(Dataset excerpts)
BEGIN

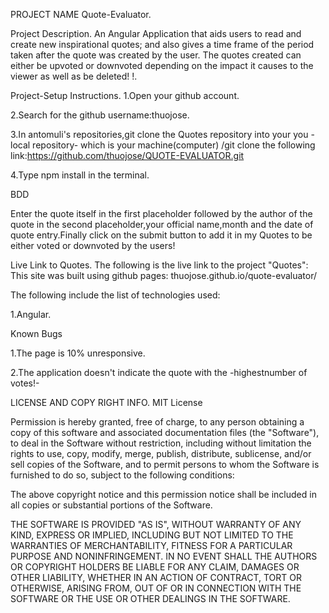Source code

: PROJECT NAME
Quote-Evaluator.

Project Description.
An Angular Application that aids users to read and create new inspirational quotes; and also gives a time frame of the period taken after the quote was created by the user. The quotes created can either be upvoted or downvoted depending on the impact it causes to the viewer as well as be deleted! !.

Project-Setup Instructions.
1.Open your github account.

2.Search for the github username:thuojose.

3.In antomuli's repositories,git clone the Quotes repository into your you -local repository- which is your machine(computer) /git clone the following link:https://github.com/thuojose/QUOTE-EVALUATOR.git

4.Type npm install in the terminal.

BDD

Enter the quote itself in the first placeholder followed by the author of the quote in the second placeholder,your official name,month and the date of quote entry.Finally click on the submit button to add it in my Quotes to be either voted or downvoted by the users!

Live Link to Quotes.
The following is the live link to the project "Quotes": This site was built using github pages: thuojose.github.io/quote-evaluator/


The following include the list of technologies used:

1.Angular.

Known Bugs

1.The page is 10% unresponsive.

2.The application doesn't indicate the quote with the -highestnumber of votes!-

LICENSE AND COPY RIGHT INFO.
MIT License

Permission is hereby granted, free of charge, to any person obtaining a copy of this software and associated documentation files (the "Software"), to deal in the Software without restriction, including without limitation the rights to use, copy, modify, merge, publish, distribute, sublicense, and/or sell copies of the Software, and to permit persons to whom the Software is furnished to do so, subject to the following conditions:

The above copyright notice and this permission notice shall be included in all copies or substantial portions of the Software.

THE SOFTWARE IS PROVIDED "AS IS", WITHOUT WARRANTY OF ANY KIND, EXPRESS OR IMPLIED, INCLUDING BUT NOT LIMITED TO THE WARRANTIES OF MERCHANTABILITY, FITNESS FOR A PARTICULAR PURPOSE AND NONINFRINGEMENT. IN NO EVENT SHALL THE AUTHORS OR COPYRIGHT HOLDERS BE LIABLE FOR ANY CLAIM, DAMAGES OR OTHER LIABILITY, WHETHER IN AN ACTION OF CONTRACT, TORT OR OTHERWISE, ARISING FROM, OUT OF OR IN CONNECTION WITH THE SOFTWARE OR THE USE OR OTHER DEALINGS IN THE SOFTWARE.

END

_PROBLEM REQUIREMENTS_
Make a word-for-word copy of the entries, without any pictures.

_COMPLETED EXERCISE_
Source code

: PROJECT NAME
Quote-Evaluator.

Project Description.
An Angular Application that aids users to read and create new inspirational quotes; and also gives a time frame of the period taken after the quote was created by the user. The quotes created can either be upvoted or downvoted depending on the impact it causes to the viewer as well as be deleted! !.

Project-Setup Instructions.
1.Open your github account.

2.Search for the github username:thuojose.

3.In antomuli's repositories,git clone the Quotes repository into your you -local repository- which is your machine(computer) /git clone the following link:https://github.com/thuojose/QUOTE-EVALUATOR.git

4.Type npm install in the terminal.

BDD

Enter the quote itself in the first placeholder followed by the author of the quote in the second placeholder,your official name,month and the date of quote entry.Finally click on the submit button to add it in my Quotes to be either voted or downvoted by the users!

Live Link to Quotes.
The following is the live link to the project "Quotes": This site was built using github pages: thuojose.github.io/quote-evaluator/


The following include the list of technologies used:

1.Angular.

Known Bugs

1.The page is 10% unresponsive.

2.The application doesn't indicate the quote with the -highestnumber of votes!-

LICENSE AND COPY RIGHT INFO.
MIT License

Permission is hereby granted, free of charge, to any person obtaining a copy of this software and associated documentation files (the "Software"), to deal in the Software without restriction, including without limitation the rights to use, copy, modify, merge, publish, distribute, sublicense, and/or sell copies of the Software, and to permit persons to whom the Software is furnished to do so, subject to the following conditions:

The above copyright notice and this permission notice shall be included in all copies or substantial portions of the Software.

THE SOFTWARE IS PROVIDED "AS IS", WITHOUT WARRANTY OF ANY KIND, EXPRESS OR IMPLIED, INCLUDING BUT NOT LIMITED TO THE WARRANTIES OF MERCHANTABILITY, FITNESS FOR A PARTICULAR PURPOSE AND NONINFRINGEMENT. IN NO EVENT SHALL THE AUTHORS OR COPYRIGHT HOLDERS BE LIABLE FOR ANY CLAIM, DAMAGES OR OTHER LIABILITY, WHETHER IN AN ACTION OF CONTRACT, TORT OR OTHERWISE, ARISING FROM, OUT OF OR IN CONNECTION WITH THE SOFTWARE OR THE USE OR OTHER DEALINGS IN THE SOFTWARE.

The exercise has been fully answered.